年齢はこれまた私よりそこそこ下だったが、それはかなりハイレベルなモトクロスライダーだったのだ。
私の周りにも何人か居る、かなり本気で速い人の一人。
それがこの人。
子供の頃からモトクロッサー乗ってりゃ、そりゃ速いのも当たり前っちゃ当たり前なんだけど。

 

ランドセル背負ってた頃からモトクロッサーに乗ってた彼だが、バイクの免許取得は意外と自動車免許の後だったりする。
公道志向が無かった訳でも無かったらしいが、校則の問題やその他モロモロな問題で高校卒業まで免許を取ってなかったみたい。

散々っぱらトライアラーもモトクロッサーも乗ってたんだから教習所なんて行かなくてイイんじゃ無いの?
既に大学生だった彼のバイク暦は10年にも及ぼうってベテランなのだから。
鼻歌混じりで3連飛べるんだから。
な声は有れども、結局は教習所へと通う事に。

当然のごとく何一つ苦戦する事なく普通に免許を取得。
なんせトライアルライダーでも有る彼。
1時間でもバイクの上でじっとしてられる人なので、一本橋で落ちる事なんて有りえない。
何なら朝から晩まで一本橋上で過ごせるぜな人なのだから。
重ね重ね、教習所なんて行かなくイイんじゃ無いの?って思う。

でもトライアルライダーは何かおかしいよね。
バランス感覚がなんかちょっとおかしい。
幽波紋(スタンド)に支えて貰ってんじゃ無いかって位に止まってられるもの。
まさにブラボーだ。
ブラボー おお...ブラボー!!

 

で、特に何事も無く免許を取れた彼のバイクがこのホーネット250。
中古で買った記念すべき公道バイク第一号。
つまり、脱☆素人童貞って奴だ。

幼少期よりさんざんプロ(モトクロッサー)の激しいハードプレイを堪能してきた彼。
或いはベクトルの異なるプロ(トライアラー)の緩急織り交ぜた超絶テクニックもお手の物な彼。

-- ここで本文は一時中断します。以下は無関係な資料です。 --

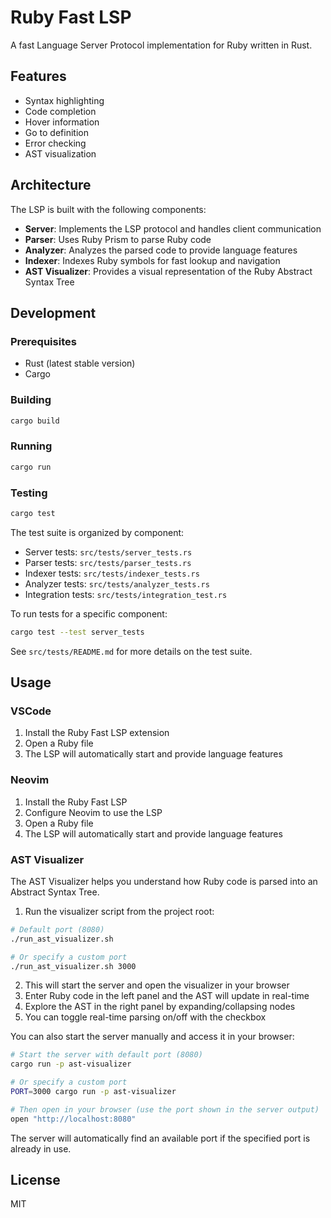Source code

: # Ruby Fast LSP

A fast Language Server Protocol implementation for Ruby written in Rust.

## Features

- Syntax highlighting
- Code completion
- Hover information
- Go to definition
- Error checking
- AST visualization

## Architecture

The LSP is built with the following components:

- **Server**: Implements the LSP protocol and handles client communication
- **Parser**: Uses Ruby Prism to parse Ruby code
- **Analyzer**: Analyzes the parsed code to provide language features
- **Indexer**: Indexes Ruby symbols for fast lookup and navigation
- **AST Visualizer**: Provides a visual representation of the Ruby Abstract Syntax Tree

## Development

### Prerequisites

- Rust (latest stable version)
- Cargo

### Building

```bash
cargo build
```

### Running

```bash
cargo run
```

### Testing

```bash
cargo test
```

The test suite is organized by component:

- Server tests: `src/tests/server_tests.rs`
- Parser tests: `src/tests/parser_tests.rs`
- Indexer tests: `src/tests/indexer_tests.rs`
- Analyzer tests: `src/tests/analyzer_tests.rs`
- Integration tests: `src/tests/integration_test.rs`

To run tests for a specific component:

```bash
cargo test --test server_tests
```

See `src/tests/README.md` for more details on the test suite.

## Usage

### VSCode

1. Install the Ruby Fast LSP extension
2. Open a Ruby file
3. The LSP will automatically start and provide language features

### Neovim

1. Install the Ruby Fast LSP
2. Configure Neovim to use the LSP
3. Open a Ruby file
4. The LSP will automatically start and provide language features

### AST Visualizer

The AST Visualizer helps you understand how Ruby code is parsed into an Abstract Syntax Tree.

1. Run the visualizer script from the project root:

```bash
# Default port (8080)
./run_ast_visualizer.sh

# Or specify a custom port
./run_ast_visualizer.sh 3000
```

2. This will start the server and open the visualizer in your browser
3. Enter Ruby code in the left panel and the AST will update in real-time
4. Explore the AST in the right panel by expanding/collapsing nodes
5. You can toggle real-time parsing on/off with the checkbox

You can also start the server manually and access it in your browser:

```bash
# Start the server with default port (8080)
cargo run -p ast-visualizer

# Or specify a custom port
PORT=3000 cargo run -p ast-visualizer

# Then open in your browser (use the port shown in the server output)
open "http://localhost:8080"
```

The server will automatically find an available port if the specified port is already in use.

## License

MIT
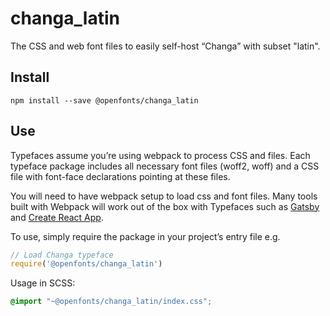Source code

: 
# changa_latin

The CSS and web font files to easily self-host “Changa” with subset "latin".

## Install

`npm install --save @openfonts/changa_latin`

## Use

Typefaces assume you’re using webpack to process CSS and files. Each typeface
package includes all necessary font files (woff2, woff) and a CSS file with
font-face declarations pointing at these files.

You will need to have webpack setup to load css and font files. Many tools built
with Webpack will work out of the box with Typefaces such as [Gatsby](https://github.com/gatsbyjs/gatsby)
and [Create React App](https://github.com/facebookincubator/create-react-app).

To use, simply require the package in your project’s entry file e.g.

```javascript
// Load Changa typeface
require('@openfonts/changa_latin')
```

Usage in SCSS:
```scss
@import "~@openfonts/changa_latin/index.css";
```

ホーネット250ごとき、もはやセニアカー位に容易い乗り物。
お婆ちゃんのショッピングカート位に意のままに操れる。
重量と公道バイク素人って点を除いて問題なんて有ろう筈も無い。
そもそもCB400SFで免許取ったのだから、その250cc版に恐れる事など微塵も無い。
微塵も無い。

そんな彼から程なく送られてきたのが凹んだガソリンタンク。
....立ちゴケしたらしい。
なんてこった。

 

幾らガキっちょの頃からプロの相手をしてると言えども所詮は素人童貞。
緊張しちゃったんだろうね。
緊張してやらかしちゃったんだろうね。
嗚呼、なんてこった。

と言う訳で、凹んだ部分のペイントを剥がしてワッシャーをハンダ着けしてスライディングハンマーで引っ張って、ハンマーで修正してポリパテ~ラッカーパテ~ハイビルドプラサフで仕上げ、パナロックで再塗装したのが、私とこのバイクとの二度目の遭遇。
記念すべきセカンド・ホーネット。
主にハンマーでシバいてた、そんな思い出。
ハンマーの音と共に遭遇した思い出。
自分でやれば500ポンドの節約になりますよな思い出。

 

だが、素人童貞とは言えど、そこは流石はプロに磨かれし百戦錬磨な男。
素人脱貞以降、もうタンクを凹ませる事は無かった。
タンクと共に自尊心をも凹ませる事は無かった。
ギャルライダーとは違うのだよ、ギャルライダーとは。
良かった良かった。

 

 

そんな2度のホーネット接近遭遇。
2度ともにタンクをハンマーで叩いてた、そんな偏った記憶しかなかったりするのだけども、もしかしたら近いうちに3度目の接近遭遇があるかも知れない。
今度は両方凹んでるって言うタンクをハンマーでシバく、そんなマニアックな接近遭遇で終始するのだろうけども。
整備とペイントは自分で出来るけど板金は無理って言うのでウチでタンク修正だけはしそうな雰囲気がプンプンしてる。

だからそのうち、近いうち、サード・ホーネットも有るかも知れない。
3度目のホーネット接近遭遇も有るかも知れない。
まぁどの道今回も、ハンマーの音と共に遭遇し、そしてハンマーの音と共にお別れする、のだろうけどね。